Di sini, saya mulai mempertanyakan pemikiran-pemikiran
Harun Yahya. Apakah yang dikatakannya memang ilmiah?
Tapi, yang membuat saya lebih terkejut adalah ketika
melihat video-video Harun Yahya yang berdansa-dansi dengan wanita-wanita
menor dan seksi. Apapun latar belakang dan konteks video-video tersebut,
nampaknya memang ini bukan hal yang bisa dibenarkan secara agama.
Seolah belum cukup, Harun Yahya kembali membuat langkah
kontroversial dengan mengaku secara terbuka bahwa dirinya menjadi Pemimpin
Tertinggi Freemason tingkat ke-33. Apa yang terjadi dengan
pemikiran-pemikiran sebelumnya di mana dia menyalahkan Freemason yang
menurutnya bertanggung jawab terhadap seluruh kekacauan di dunia?
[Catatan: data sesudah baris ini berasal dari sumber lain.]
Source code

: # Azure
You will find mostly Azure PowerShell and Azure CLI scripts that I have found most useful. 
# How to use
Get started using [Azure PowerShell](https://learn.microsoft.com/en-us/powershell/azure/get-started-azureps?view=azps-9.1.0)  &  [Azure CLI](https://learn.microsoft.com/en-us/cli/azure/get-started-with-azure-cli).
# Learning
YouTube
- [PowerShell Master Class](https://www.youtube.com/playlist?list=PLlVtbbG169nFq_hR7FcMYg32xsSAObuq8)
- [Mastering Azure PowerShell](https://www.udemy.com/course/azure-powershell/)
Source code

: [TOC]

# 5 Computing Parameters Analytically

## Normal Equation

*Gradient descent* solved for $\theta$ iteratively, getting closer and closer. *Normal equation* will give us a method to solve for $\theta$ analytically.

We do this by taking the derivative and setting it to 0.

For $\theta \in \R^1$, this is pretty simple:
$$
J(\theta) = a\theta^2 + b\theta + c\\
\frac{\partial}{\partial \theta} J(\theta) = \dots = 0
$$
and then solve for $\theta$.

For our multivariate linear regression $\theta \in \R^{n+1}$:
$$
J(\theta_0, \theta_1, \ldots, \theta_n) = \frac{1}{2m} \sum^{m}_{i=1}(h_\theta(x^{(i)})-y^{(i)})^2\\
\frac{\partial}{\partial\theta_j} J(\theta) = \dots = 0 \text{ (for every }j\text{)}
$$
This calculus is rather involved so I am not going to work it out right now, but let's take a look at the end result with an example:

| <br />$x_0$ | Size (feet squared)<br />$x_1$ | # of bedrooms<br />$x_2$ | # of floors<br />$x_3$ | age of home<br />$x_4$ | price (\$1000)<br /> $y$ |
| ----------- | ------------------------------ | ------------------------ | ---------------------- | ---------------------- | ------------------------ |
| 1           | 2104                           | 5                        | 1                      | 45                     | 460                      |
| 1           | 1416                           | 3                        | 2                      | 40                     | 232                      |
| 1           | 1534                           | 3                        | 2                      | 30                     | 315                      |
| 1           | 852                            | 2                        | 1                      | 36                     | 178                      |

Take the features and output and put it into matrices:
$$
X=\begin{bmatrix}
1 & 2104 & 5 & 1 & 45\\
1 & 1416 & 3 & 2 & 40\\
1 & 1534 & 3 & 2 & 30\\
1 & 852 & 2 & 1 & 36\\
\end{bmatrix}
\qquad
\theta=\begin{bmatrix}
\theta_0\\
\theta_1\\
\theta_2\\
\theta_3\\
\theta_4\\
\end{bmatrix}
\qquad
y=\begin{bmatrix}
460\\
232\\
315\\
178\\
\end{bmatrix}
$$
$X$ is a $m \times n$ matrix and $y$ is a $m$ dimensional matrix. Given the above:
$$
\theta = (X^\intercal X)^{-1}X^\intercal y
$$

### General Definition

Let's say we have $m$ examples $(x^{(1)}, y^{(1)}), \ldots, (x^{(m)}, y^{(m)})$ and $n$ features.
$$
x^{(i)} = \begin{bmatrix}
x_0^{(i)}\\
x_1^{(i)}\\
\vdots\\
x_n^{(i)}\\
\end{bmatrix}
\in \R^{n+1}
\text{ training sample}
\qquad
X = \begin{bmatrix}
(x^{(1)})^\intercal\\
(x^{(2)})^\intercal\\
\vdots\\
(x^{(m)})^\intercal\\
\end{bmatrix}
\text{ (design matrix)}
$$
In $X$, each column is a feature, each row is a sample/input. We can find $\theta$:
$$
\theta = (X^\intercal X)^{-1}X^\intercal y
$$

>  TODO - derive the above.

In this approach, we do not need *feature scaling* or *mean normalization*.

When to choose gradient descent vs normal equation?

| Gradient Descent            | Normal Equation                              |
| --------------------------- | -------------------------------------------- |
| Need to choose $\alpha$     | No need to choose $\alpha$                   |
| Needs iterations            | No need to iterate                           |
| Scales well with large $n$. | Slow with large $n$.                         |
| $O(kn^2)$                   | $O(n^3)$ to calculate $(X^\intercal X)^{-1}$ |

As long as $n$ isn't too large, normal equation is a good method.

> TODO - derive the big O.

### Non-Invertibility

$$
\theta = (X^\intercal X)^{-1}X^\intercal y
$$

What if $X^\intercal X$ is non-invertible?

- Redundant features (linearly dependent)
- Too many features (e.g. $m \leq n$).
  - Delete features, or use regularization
Sampai sini, saya pikir, cukup sudah. Sepertinya memang
orang ini memang bukan orang yang bisa diambil, bahkan sekadar dipercayai
keilmuannya.
***
Mungkin Allah membuat saya kecewa kepada sosok Harun Yahya
agar keberagamaan saya tidak tergantung pada satu sosok manusia salah dan
lemah, melainkan hanya bergantung pada Allah. Tapi dari situ juga saya belajar
bahwa keberagamaan bukan sesuatu yang saklek. Keberagamaan adalah sesuatu yang
senantiasa berkembang dan bermetamorfosis seiring bertambahnya usia, ilmu, dan
pengalaman.
Melalui interaksi dengan karya-karya Harun Yahya, saya
mulai tertarik belajar menganai paradigma sains dan Islam. Mungkin tidak dengan
cara memaksakan penafsiran Qur’an dengan fenomena sains seperti yang marak
dilakukan penceramah di tahun 90-an dan awal dekade 2000-an. Interaksi semacam
ini menurut saya tidak tepat dan berbahaya baik bagi agama maupun bagi sains.
(Belakangan, menurut ustaz Syamsuddin Arif dari INSISTS
ketika mengisi kuliah yang diadakan Masjid Raya Unpad sekitar tahun 2016, apa
yang dilakukan Harun Yahya, Zakir Naik, dan penceramah lain yang suka
mencocok-cocokkan ayat Qur’an dengan fenomena sains adalah Saintifikasi
Islam, bukan Islamisasi Sains.)
Melalui kekecewaan terhadap Harun Yahya pula, saya belajar
untuk kritis dalam menerima setiap wacana yang ditempeli embel-embel agama.
Tidak semua broadcast WhatsApp, posting Facebook, caption Instagram tentang
suatu fenomena yang ditempeli dalil agama otomatis bisa ditelan bulat-bulat.
Masih tetap harus dikonsultasikan kepada ahlinya, baik para ahli agama maupun
ahli dalam bidang yang bersangkutan dengan informasi yang disebarkan.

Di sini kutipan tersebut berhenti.